DIRECTIONS: Quote the entries in full, character for character, without their images.

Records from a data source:
--------------------------------------------------

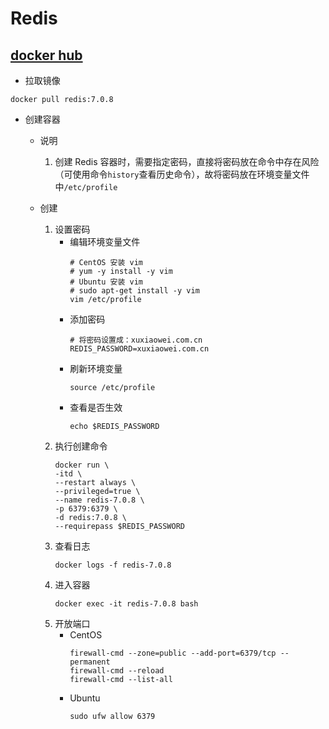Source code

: # Redis

## [docker hub](https://hub.docker.com/_/redis)

- 拉取镜像

```shell
docker pull redis:7.0.8
```

- 创建容器
    - 说明
        1. 创建 Redis 容器时，需要指定密码，直接将密码放在命令中存在风险（可使用命令`history`查看历史命令），故将密码放在环境变量文件中`/etc/profile`

    - 创建
        1. 设置密码
            - 编辑环境变量文件
                ```shell
                # CentOS 安装 vim
                # yum -y install -y vim
                # Ubuntu 安装 vim
                # sudo apt-get install -y vim
                vim /etc/profile
                ```
            - 添加密码
                ```shell
                # 将密码设置成：xuxiaowei.com.cn
                REDIS_PASSWORD=xuxiaowei.com.cn
                ```
            - 刷新环境变量
                ```shell
                source /etc/profile
                ```
            - 查看是否生效
                ```shell
                echo $REDIS_PASSWORD
                ```
        2. 执行创建命令
            ```shell
            docker run \
            -itd \
            --restart always \
            --privileged=true \
            --name redis-7.0.8 \
            -p 6379:6379 \
            -d redis:7.0.8 \
            --requirepass $REDIS_PASSWORD
            ```
        3. 查看日志
            ```shell
            docker logs -f redis-7.0.8
            ```
        4. 进入容器
            ```shell
            docker exec -it redis-7.0.8 bash
            ```
        5. 开放端口
            - CentOS
                ```shell
                firewall-cmd --zone=public --add-port=6379/tcp --permanent
                firewall-cmd --reload
                firewall-cmd --list-all
                ```
            - Ubuntu
                ```shell
                sudo ufw allow 6379
                ```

--------------------------------------------------

SOLUTION TO THE EXERCISE:
Source code

: # Redis

## [docker hub](https://hub.docker.com/_/redis)

- 拉取镜像

```shell
docker pull redis:7.0.8
```

- 创建容器
    - 说明
        1. 创建 Redis 容器时，需要指定密码，直接将密码放在命令中存在风险（可使用命令`history`查看历史命令），故将密码放在环境变量文件中`/etc/profile`

    - 创建
        1. 设置密码
            - 编辑环境变量文件
                ```shell
                # CentOS 安装 vim
                # yum -y install -y vim
                # Ubuntu 安装 vim
                # sudo apt-get install -y vim
                vim /etc/profile
                ```
            - 添加密码
                ```shell
                # 将密码设置成：xuxiaowei.com.cn
                REDIS_PASSWORD=xuxiaowei.com.cn
                ```
            - 刷新环境变量
                ```shell
                source /etc/profile
                ```
            - 查看是否生效
                ```shell
                echo $REDIS_PASSWORD
                ```
        2. 执行创建命令
            ```shell
            docker run \
            -itd \
            --restart always \
            --privileged=true \
            --name redis-7.0.8 \
            -p 6379:6379 \
            -d redis:7.0.8 \
            --requirepass $REDIS_PASSWORD
            ```
        3. 查看日志
            ```shell
            docker logs -f redis-7.0.8
            ```
        4. 进入容器
            ```shell
            docker exec -it redis-7.0.8 bash
            ```
        5. 开放端口
            - CentOS
                ```shell
                firewall-cmd --zone=public --add-port=6379/tcp --permanent
                firewall-cmd --reload
                firewall-cmd --list-all
                ```
            - Ubuntu
                ```shell
                sudo ufw allow 6379
                ```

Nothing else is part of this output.